╔══

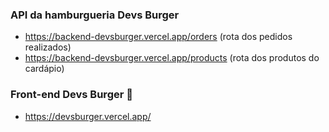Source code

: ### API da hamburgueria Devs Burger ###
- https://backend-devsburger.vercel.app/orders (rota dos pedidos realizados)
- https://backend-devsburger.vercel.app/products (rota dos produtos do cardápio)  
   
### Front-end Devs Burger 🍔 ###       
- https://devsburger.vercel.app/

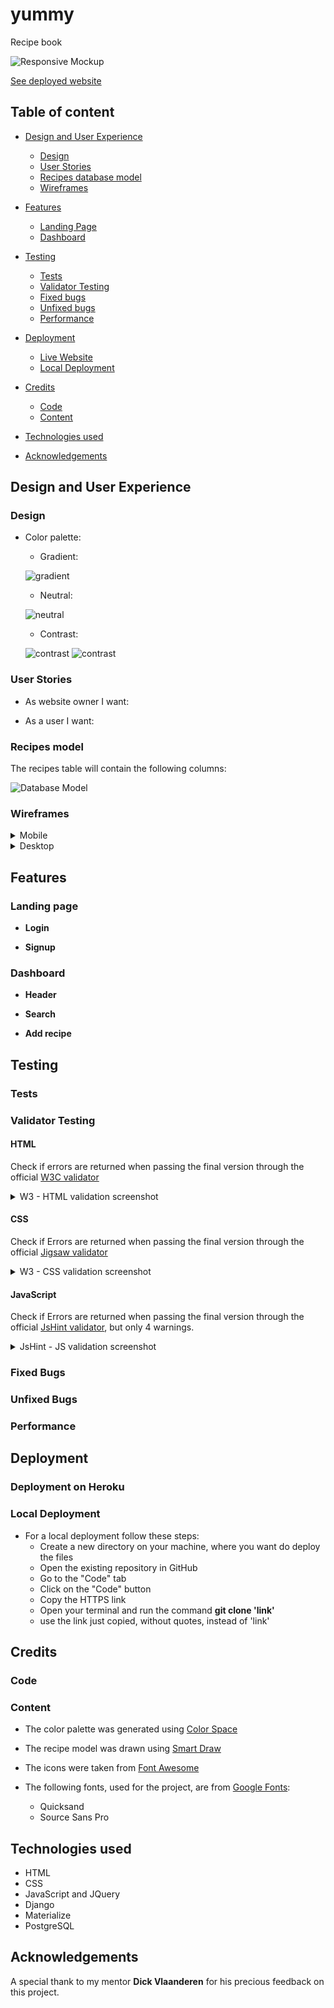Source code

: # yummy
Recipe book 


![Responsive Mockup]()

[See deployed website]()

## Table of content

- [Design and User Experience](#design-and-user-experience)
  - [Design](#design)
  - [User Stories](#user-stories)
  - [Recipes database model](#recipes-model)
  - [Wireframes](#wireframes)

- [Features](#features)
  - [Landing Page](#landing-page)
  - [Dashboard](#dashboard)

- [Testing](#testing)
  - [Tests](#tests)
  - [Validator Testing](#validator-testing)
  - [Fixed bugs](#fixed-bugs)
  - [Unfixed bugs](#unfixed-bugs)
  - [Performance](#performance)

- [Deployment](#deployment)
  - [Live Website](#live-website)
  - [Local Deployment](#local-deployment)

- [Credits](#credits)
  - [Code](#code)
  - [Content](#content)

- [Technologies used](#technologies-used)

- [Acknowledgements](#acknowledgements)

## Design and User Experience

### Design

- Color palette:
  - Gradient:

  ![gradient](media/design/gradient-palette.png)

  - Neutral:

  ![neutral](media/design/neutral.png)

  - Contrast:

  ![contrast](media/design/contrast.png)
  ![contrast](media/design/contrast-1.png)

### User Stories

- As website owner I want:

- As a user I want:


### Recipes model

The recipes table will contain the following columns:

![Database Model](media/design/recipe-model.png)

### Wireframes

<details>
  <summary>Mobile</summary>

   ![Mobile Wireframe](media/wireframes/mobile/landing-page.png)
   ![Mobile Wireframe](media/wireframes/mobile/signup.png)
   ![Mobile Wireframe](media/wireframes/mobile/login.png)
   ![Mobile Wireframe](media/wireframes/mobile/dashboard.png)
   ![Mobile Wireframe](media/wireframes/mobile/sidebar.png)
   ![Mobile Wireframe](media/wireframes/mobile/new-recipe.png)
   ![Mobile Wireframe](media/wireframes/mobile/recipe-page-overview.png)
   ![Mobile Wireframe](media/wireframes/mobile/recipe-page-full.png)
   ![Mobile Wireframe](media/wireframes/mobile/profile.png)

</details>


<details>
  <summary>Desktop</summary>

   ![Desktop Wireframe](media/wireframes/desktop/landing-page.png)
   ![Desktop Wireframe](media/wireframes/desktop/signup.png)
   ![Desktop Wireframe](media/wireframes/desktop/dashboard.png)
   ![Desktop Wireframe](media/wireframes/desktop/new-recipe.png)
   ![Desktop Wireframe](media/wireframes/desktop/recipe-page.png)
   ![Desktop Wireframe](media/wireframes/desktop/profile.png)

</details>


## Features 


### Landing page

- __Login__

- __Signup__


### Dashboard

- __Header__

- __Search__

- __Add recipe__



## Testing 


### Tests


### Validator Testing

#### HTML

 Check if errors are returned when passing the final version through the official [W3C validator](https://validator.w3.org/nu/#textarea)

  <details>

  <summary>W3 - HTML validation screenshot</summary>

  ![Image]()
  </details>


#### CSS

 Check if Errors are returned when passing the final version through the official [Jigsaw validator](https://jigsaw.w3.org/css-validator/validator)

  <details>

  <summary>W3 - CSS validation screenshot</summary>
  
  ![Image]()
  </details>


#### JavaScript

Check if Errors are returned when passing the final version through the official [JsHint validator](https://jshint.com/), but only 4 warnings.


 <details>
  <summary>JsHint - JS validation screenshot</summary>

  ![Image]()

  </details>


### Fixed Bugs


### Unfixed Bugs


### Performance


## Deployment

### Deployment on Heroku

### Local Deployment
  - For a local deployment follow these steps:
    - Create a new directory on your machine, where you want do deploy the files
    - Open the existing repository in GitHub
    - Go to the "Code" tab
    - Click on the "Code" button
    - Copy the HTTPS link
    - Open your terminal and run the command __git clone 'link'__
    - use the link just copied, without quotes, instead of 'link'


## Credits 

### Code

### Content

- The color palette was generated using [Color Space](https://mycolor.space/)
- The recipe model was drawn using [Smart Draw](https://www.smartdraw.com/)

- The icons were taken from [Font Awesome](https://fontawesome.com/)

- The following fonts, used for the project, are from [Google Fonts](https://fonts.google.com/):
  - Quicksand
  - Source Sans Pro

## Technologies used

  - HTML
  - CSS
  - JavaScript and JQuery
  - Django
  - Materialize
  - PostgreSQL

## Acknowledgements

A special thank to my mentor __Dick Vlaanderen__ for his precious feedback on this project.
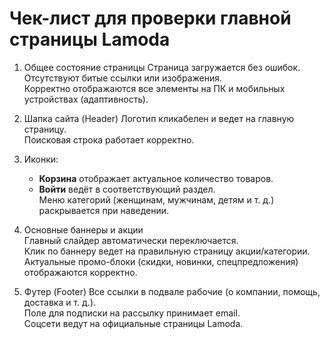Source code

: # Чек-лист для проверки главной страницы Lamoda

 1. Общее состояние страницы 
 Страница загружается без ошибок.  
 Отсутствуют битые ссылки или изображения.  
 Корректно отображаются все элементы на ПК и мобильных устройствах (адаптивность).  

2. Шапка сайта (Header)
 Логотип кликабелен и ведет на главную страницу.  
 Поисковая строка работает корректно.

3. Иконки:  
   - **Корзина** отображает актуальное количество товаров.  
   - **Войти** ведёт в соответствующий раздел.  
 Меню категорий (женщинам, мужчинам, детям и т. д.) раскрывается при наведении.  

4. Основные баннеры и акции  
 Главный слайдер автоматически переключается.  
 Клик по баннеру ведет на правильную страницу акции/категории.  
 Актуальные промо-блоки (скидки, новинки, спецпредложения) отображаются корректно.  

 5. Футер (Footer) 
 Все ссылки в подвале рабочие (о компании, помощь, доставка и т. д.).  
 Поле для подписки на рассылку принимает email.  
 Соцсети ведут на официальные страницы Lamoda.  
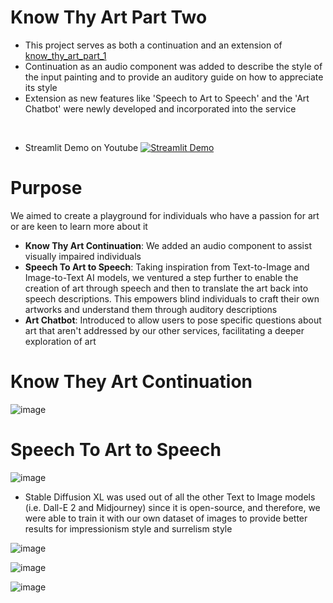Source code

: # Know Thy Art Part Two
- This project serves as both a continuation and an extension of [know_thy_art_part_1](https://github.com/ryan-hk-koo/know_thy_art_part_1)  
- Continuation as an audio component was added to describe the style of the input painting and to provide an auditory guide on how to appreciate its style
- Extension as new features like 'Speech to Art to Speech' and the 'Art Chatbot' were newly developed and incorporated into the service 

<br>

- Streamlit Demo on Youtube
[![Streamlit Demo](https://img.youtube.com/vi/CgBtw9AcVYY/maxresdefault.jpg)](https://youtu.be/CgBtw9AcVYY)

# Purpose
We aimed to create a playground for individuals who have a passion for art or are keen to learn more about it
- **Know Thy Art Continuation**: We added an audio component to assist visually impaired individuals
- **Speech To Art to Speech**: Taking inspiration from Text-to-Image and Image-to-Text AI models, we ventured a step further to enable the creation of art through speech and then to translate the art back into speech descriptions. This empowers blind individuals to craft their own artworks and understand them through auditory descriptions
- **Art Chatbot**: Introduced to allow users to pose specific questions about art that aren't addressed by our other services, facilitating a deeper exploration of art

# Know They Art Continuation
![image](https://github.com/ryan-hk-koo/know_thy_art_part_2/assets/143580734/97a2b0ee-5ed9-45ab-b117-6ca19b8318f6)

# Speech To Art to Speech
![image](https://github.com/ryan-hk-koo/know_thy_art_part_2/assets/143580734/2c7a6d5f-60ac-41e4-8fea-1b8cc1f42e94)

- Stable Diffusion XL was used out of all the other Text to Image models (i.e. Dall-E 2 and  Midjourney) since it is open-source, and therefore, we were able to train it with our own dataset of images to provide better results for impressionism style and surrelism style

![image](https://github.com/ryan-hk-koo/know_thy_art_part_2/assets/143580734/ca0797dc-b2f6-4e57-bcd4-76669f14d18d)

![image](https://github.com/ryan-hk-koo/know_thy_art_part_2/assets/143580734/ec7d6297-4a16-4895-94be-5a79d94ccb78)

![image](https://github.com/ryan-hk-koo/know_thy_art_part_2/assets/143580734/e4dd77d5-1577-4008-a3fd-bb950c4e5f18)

╚══

• _What is expected_
Once more, give the listing above exactly, leaving each picture out.

• _The answer_
Source code

: ### API da hamburgueria Devs Burger ###
- https://backend-devsburger.vercel.app/orders (rota dos pedidos realizados)
- https://backend-devsburger.vercel.app/products (rota dos produtos do cardápio)  
   
### Front-end Devs Burger 🍔 ###       
- https://devsburger.vercel.app/

Source code

: # yummy
Recipe book 


![Responsive Mockup]()

[See deployed website]()

## Table of content

- [Design and User Experience](#design-and-user-experience)
  - [Design](#design)
  - [User Stories](#user-stories)
  - [Recipes database model](#recipes-model)
  - [Wireframes](#wireframes)

- [Features](#features)
  - [Landing Page](#landing-page)
  - [Dashboard](#dashboard)

- [Testing](#testing)
  - [Tests](#tests)
  - [Validator Testing](#validator-testing)
  - [Fixed bugs](#fixed-bugs)
  - [Unfixed bugs](#unfixed-bugs)
  - [Performance](#performance)

- [Deployment](#deployment)
  - [Live Website](#live-website)
  - [Local Deployment](#local-deployment)

- [Credits](#credits)
  - [Code](#code)
  - [Content](#content)

- [Technologies used](#technologies-used)

- [Acknowledgements](#acknowledgements)

## Design and User Experience

### Design

- Color palette:
  - Gradient:

  ![gradient](media/design/gradient-palette.png)

  - Neutral:

  ![neutral](media/design/neutral.png)

  - Contrast:

  ![contrast](media/design/contrast.png)
  ![contrast](media/design/contrast-1.png)

### User Stories

- As website owner I want:

- As a user I want:


### Recipes model

The recipes table will contain the following columns:

![Database Model](media/design/recipe-model.png)

### Wireframes

<details>
  <summary>Mobile</summary>

   ![Mobile Wireframe](media/wireframes/mobile/landing-page.png)
   ![Mobile Wireframe](media/wireframes/mobile/signup.png)
   ![Mobile Wireframe](media/wireframes/mobile/login.png)
   ![Mobile Wireframe](media/wireframes/mobile/dashboard.png)
   ![Mobile Wireframe](media/wireframes/mobile/sidebar.png)
   ![Mobile Wireframe](media/wireframes/mobile/new-recipe.png)
   ![Mobile Wireframe](media/wireframes/mobile/recipe-page-overview.png)
   ![Mobile Wireframe](media/wireframes/mobile/recipe-page-full.png)
   ![Mobile Wireframe](media/wireframes/mobile/profile.png)

</details>


<details>
  <summary>Desktop</summary>

   ![Desktop Wireframe](media/wireframes/desktop/landing-page.png)
   ![Desktop Wireframe](media/wireframes/desktop/signup.png)
   ![Desktop Wireframe](media/wireframes/desktop/dashboard.png)
   ![Desktop Wireframe](media/wireframes/desktop/new-recipe.png)
   ![Desktop Wireframe](media/wireframes/desktop/recipe-page.png)
   ![Desktop Wireframe](media/wireframes/desktop/profile.png)

</details>


## Features 


### Landing page

- __Login__

- __Signup__


### Dashboard

- __Header__

- __Search__

- __Add recipe__



## Testing 


### Tests


### Validator Testing

#### HTML

 Check if errors are returned when passing the final version through the official [W3C validator](https://validator.w3.org/nu/#textarea)

  <details>

  <summary>W3 - HTML validation screenshot</summary>

  ![Image]()
  </details>


#### CSS

 Check if Errors are returned when passing the final version through the official [Jigsaw validator](https://jigsaw.w3.org/css-validator/validator)

  <details>

  <summary>W3 - CSS validation screenshot</summary>
  
  ![Image]()
  </details>


#### JavaScript

Check if Errors are returned when passing the final version through the official [JsHint validator](https://jshint.com/), but only 4 warnings.


 <details>
  <summary>JsHint - JS validation screenshot</summary>

  ![Image]()

  </details>


### Fixed Bugs


### Unfixed Bugs


### Performance


## Deployment

### Deployment on Heroku

### Local Deployment
  - For a local deployment follow these steps:
    - Create a new directory on your machine, where you want do deploy the files
    - Open the existing repository in GitHub
    - Go to the "Code" tab
    - Click on the "Code" button
    - Copy the HTTPS link
    - Open your terminal and run the command __git clone 'link'__
    - use the link just copied, without quotes, instead of 'link'


## Credits 

### Code

### Content

- The color palette was generated using [Color Space](https://mycolor.space/)
- The recipe model was drawn using [Smart Draw](https://www.smartdraw.com/)

- The icons were taken from [Font Awesome](https://fontawesome.com/)

- The following fonts, used for the project, are from [Google Fonts](https://fonts.google.com/):
  - Quicksand
  - Source Sans Pro

## Technologies used

  - HTML
  - CSS
  - JavaScript and JQuery
  - Django
  - Materialize
  - PostgreSQL

## Acknowledgements

A special thank to my mentor __Dick Vlaanderen__ for his precious feedback on this project.
Source code

: # Чек-лист для проверки главной страницы Lamoda

 1. Общее состояние страницы 
 Страница загружается без ошибок.  
 Отсутствуют битые ссылки или изображения.  
 Корректно отображаются все элементы на ПК и мобильных устройствах (адаптивность).  

2. Шапка сайта (Header)
 Логотип кликабелен и ведет на главную страницу.  
 Поисковая строка работает корректно.

3. Иконки:  
   - **Корзина** отображает актуальное количество товаров.  
   - **Войти** ведёт в соответствующий раздел.  
 Меню категорий (женщинам, мужчинам, детям и т. д.) раскрывается при наведении.  

4. Основные баннеры и акции  
 Главный слайдер автоматически переключается.  
 Клик по баннеру ведет на правильную страницу акции/категории.  
 Актуальные промо-блоки (скидки, новинки, спецпредложения) отображаются корректно.  

 5. Футер (Footer) 
 Все ссылки в подвале рабочие (о компании, помощь, доставка и т. д.).  
 Поле для подписки на рассылку принимает email.  
 Соцсети ведут на официальные страницы Lamoda.  
Source code

: # Know Thy Art Part Two
- This project serves as both a continuation and an extension of [know_thy_art_part_1](https://github.com/ryan-hk-koo/know_thy_art_part_1)  
- Continuation as an audio component was added to describe the style of the input painting and to provide an auditory guide on how to appreciate its style
- Extension as new features like 'Speech to Art to Speech' and the 'Art Chatbot' were newly developed and incorporated into the service 

<br>

- Streamlit Demo on Youtube
[![Streamlit Demo](https://img.youtube.com/vi/CgBtw9AcVYY/maxresdefault.jpg)](https://youtu.be/CgBtw9AcVYY)

# Purpose
We aimed to create a playground for individuals who have a passion for art or are keen to learn more about it
- **Know Thy Art Continuation**: We added an audio component to assist visually impaired individuals
- **Speech To Art to Speech**: Taking inspiration from Text-to-Image and Image-to-Text AI models, we ventured a step further to enable the creation of art through speech and then to translate the art back into speech descriptions. This empowers blind individuals to craft their own artworks and understand them through auditory descriptions
- **Art Chatbot**: Introduced to allow users to pose specific questions about art that aren't addressed by our other services, facilitating a deeper exploration of art

# Know They Art Continuation
![image](https://github.com/ryan-hk-koo/know_thy_art_part_2/assets/143580734/97a2b0ee-5ed9-45ab-b117-6ca19b8318f6)

# Speech To Art to Speech
![image](https://github.com/ryan-hk-koo/know_thy_art_part_2/assets/143580734/2c7a6d5f-60ac-41e4-8fea-1b8cc1f42e94)

- Stable Diffusion XL was used out of all the other Text to Image models (i.e. Dall-E 2 and  Midjourney) since it is open-source, and therefore, we were able to train it with our own dataset of images to provide better results for impressionism style and surrelism style

![image](https://github.com/ryan-hk-koo/know_thy_art_part_2/assets/143580734/ca0797dc-b2f6-4e57-bcd4-76669f14d18d)

![image](https://github.com/ryan-hk-koo/know_thy_art_part_2/assets/143580734/ec7d6297-4a16-4895-94be-5a79d94ccb78)

![image](https://github.com/ryan-hk-koo/know_thy_art_part_2/assets/143580734/e4dd77d5-1577-4008-a3fd-bb950c4e5f18)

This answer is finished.